→ **Provided material**

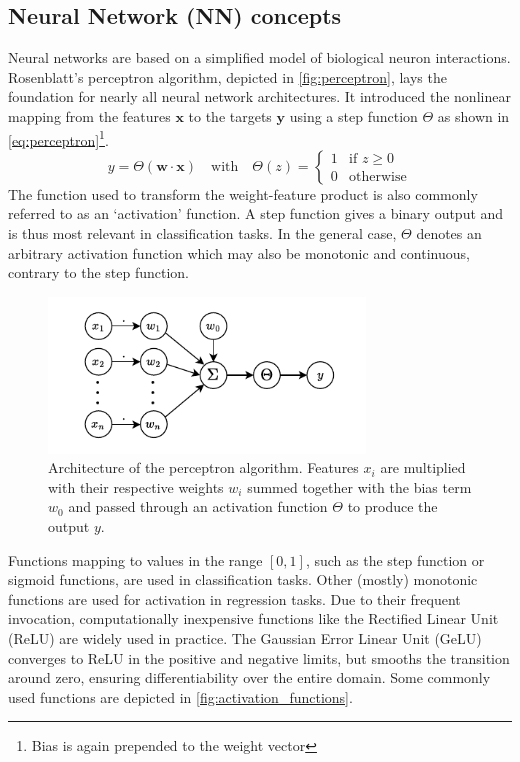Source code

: \subsection{Neural Network (NN) concepts}
\label{subsec:nn_concepts}
Neural networks are based on a simplified model of biological neuron interactions. Rosenblatt's perceptron algorithm, depicted in \autoref{fig:perceptron}, lays the foundation for nearly all neural network architectures. \parencite{ref:rosenblatt1958perceptron} It introduced the nonlinear mapping from the features $\mathbf{x}$ to the targets $\mathbf{y}$ using a step function $\Theta$ as shown in \autoref{eq:perceptron}\footnote{Bias is again prepended to the weight vector}.
\begin{equation}
    \label{eq:perceptron}
    y = \Theta(\mathbf{w} \cdot \mathbf{x}) \quad \text{with} \quad
    \Theta(z) =
    \begin{cases}
        1 & \text{if } z \geq 0 \\
        0 & \text{otherwise}
    \end{cases}
\end{equation}
The function used to transform the weight-feature product is also commonly referred to as an `activation' function. A step function gives a binary output and is thus most relevant in classification tasks. In the general case, $\Theta$ denotes an arbitrary activation function which may also be monotonic and continuous, contrary to the step function.\\
\begin{figure}[H]
    \centering
    \includegraphics[width=0.75\textwidth]{../fig/background/Perceptron.pdf}
    \caption[Perceptron]{Architecture of the perceptron algorithm. Features $x_i$ are multiplied with their respective weights $w_i$ summed together with the bias term $w_0$ and passed through an activation function $\Theta$ to produce the output $y$.}
    \label{fig:perceptron}
\end{figure}
Functions mapping to values in the range $[0, 1]$, such as the step function or sigmoid functions, are used in classification tasks. Other (mostly) monotonic functions are used for activation in regression tasks. Due to their frequent invocation, computationally inexpensive functions like the Rectified Linear Unit (ReLU) are widely used in practice. The Gaussian Error Linear Unit (GeLU) converges to ReLU in the positive and negative limits, but smooths the transition around zero, ensuring differentiability over the entire domain. Some commonly used functions are depicted in \autoref{fig:activation_functions}.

→ **What needs to be done**
Copy the whole of the material above exactly, and exclude every picture.

→ **Solution**
Source code

: \subsection{Neural Network (NN) concepts}
\label{subsec:nn_concepts}
Neural networks are based on a simplified model of biological neuron interactions. Rosenblatt's perceptron algorithm, depicted in \autoref{fig:perceptron}, lays the foundation for nearly all neural network architectures. \parencite{ref:rosenblatt1958perceptron} It introduced the nonlinear mapping from the features $\mathbf{x}$ to the targets $\mathbf{y}$ using a step function $\Theta$ as shown in \autoref{eq:perceptron}\footnote{Bias is again prepended to the weight vector}.
\begin{equation}
    \label{eq:perceptron}
    y = \Theta(\mathbf{w} \cdot \mathbf{x}) \quad \text{with} \quad
    \Theta(z) =
    \begin{cases}
        1 & \text{if } z \geq 0 \\
        0 & \text{otherwise}
    \end{cases}
\end{equation}
The function used to transform the weight-feature product is also commonly referred to as an `activation' function. A step function gives a binary output and is thus most relevant in classification tasks. In the general case, $\Theta$ denotes an arbitrary activation function which may also be monotonic and continuous, contrary to the step function.\\
\begin{figure}[H]
    \centering
    \includegraphics[width=0.75\textwidth]{../fig/background/Perceptron.pdf}
    \caption[Perceptron]{Architecture of the perceptron algorithm. Features $x_i$ are multiplied with their respective weights $w_i$ summed together with the bias term $w_0$ and passed through an activation function $\Theta$ to produce the output $y$.}
    \label{fig:perceptron}
\end{figure}
Functions mapping to values in the range $[0, 1]$, such as the step function or sigmoid functions, are used in classification tasks. Other (mostly) monotonic functions are used for activation in regression tasks. Due to their frequent invocation, computationally inexpensive functions like the Rectified Linear Unit (ReLU) are widely used in practice. The Gaussian Error Linear Unit (GeLU) converges to ReLU in the positive and negative limits, but smooths the transition around zero, ensuring differentiability over the entire domain. Some commonly used functions are depicted in \autoref{fig:activation_functions}.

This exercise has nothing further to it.